Project 2 · Jun 2025 – Nov 2025
GPU VDI Benchmark Automation
Technical Support Engineer @ PuzzleSystems · Python, PyTorch, TensorFlow, VMware vSphere, PowerShell
The Problem
A client (SK E&S) needed to validate the performance of VMware's virtualized GPU (vGPU) environment before launching a subscription-based GPU rental service. The key questions: how does GPU performance degrade under concurrent VM workloads? What is the maximum number of VDI sessions that can run GPU-intensive tasks simultaneously? How do resource utilization patterns change over extended stress periods?
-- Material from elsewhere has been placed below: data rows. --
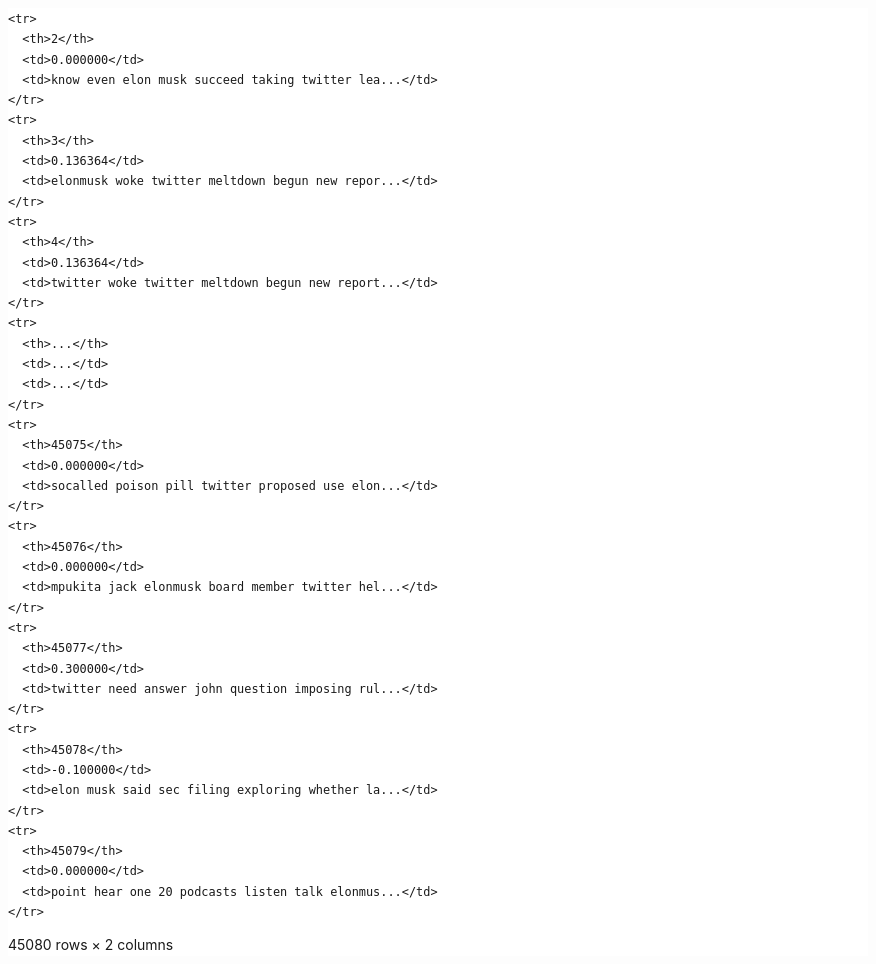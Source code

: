     <tr>
      <th>2</th>
      <td>0.000000</td>
      <td>know even elon musk succeed taking twitter lea...</td>
    </tr>
    <tr>
      <th>3</th>
      <td>0.136364</td>
      <td>elonmusk woke twitter meltdown begun new repor...</td>
    </tr>
    <tr>
      <th>4</th>
      <td>0.136364</td>
      <td>twitter woke twitter meltdown begun new report...</td>
    </tr>
    <tr>
      <th>...</th>
      <td>...</td>
      <td>...</td>
    </tr>
    <tr>
      <th>45075</th>
      <td>0.000000</td>
      <td>socalled poison pill twitter proposed use elon...</td>
    </tr>
    <tr>
      <th>45076</th>
      <td>0.000000</td>
      <td>mpukita jack elonmusk board member twitter hel...</td>
    </tr>
    <tr>
      <th>45077</th>
      <td>0.300000</td>
      <td>twitter need answer john question imposing rul...</td>
    </tr>
    <tr>
      <th>45078</th>
      <td>-0.100000</td>
      <td>elon musk said sec filing exploring whether la...</td>
    </tr>
    <tr>
      <th>45079</th>
      <td>0.000000</td>
      <td>point hear one 20 podcasts listen talk elonmus...</td>
    </tr>
  </tbody>
</table>
<p>45080 rows × 2 columns</p>
</div>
Manual benchmarking was time-consuming and produced inconsistent results.
The Solution
I built an automated GPU benchmarking pipeline:
- Stress-test scripts using PyTorch and TensorFlow that simulate realistic GPU workloads (matrix operations, model training, inference) inside VMware vGPU environments
- Automated data collection capturing GPU utilization, memory, temperature, and throughput at configurable intervals
- Statistical analysis and reporting that processes accumulated data and generates incremental reports with trend analysis
Results
- Provided the quantitative data SK E&S used to launch their GPU rental service
- Turned a multi-day manual test cycle into an unattended overnight run
- Delivered reproducible results across different vGPU configurations
Source code is held under prior employer's confidentiality.